##### Exercise materials

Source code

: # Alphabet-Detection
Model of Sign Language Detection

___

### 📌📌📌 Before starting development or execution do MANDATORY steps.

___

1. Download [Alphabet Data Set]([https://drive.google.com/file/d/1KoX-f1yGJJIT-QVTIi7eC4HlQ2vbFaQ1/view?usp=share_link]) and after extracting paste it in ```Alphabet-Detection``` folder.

##########

### Aim of the exercise
Please output the entries above, every line exactly as it reads.

### Task result
Source code

: # Alphabet-Detection
Model of Sign Language Detection

___

### 📌📌📌 Before starting development or execution do MANDATORY steps.

___

1. Download [Alphabet Data Set]([https://drive.google.com/file/d/1KoX-f1yGJJIT-QVTIi7eC4HlQ2vbFaQ1/view?usp=share_link]) and after extracting paste it in ```Alphabet-Detection``` folder.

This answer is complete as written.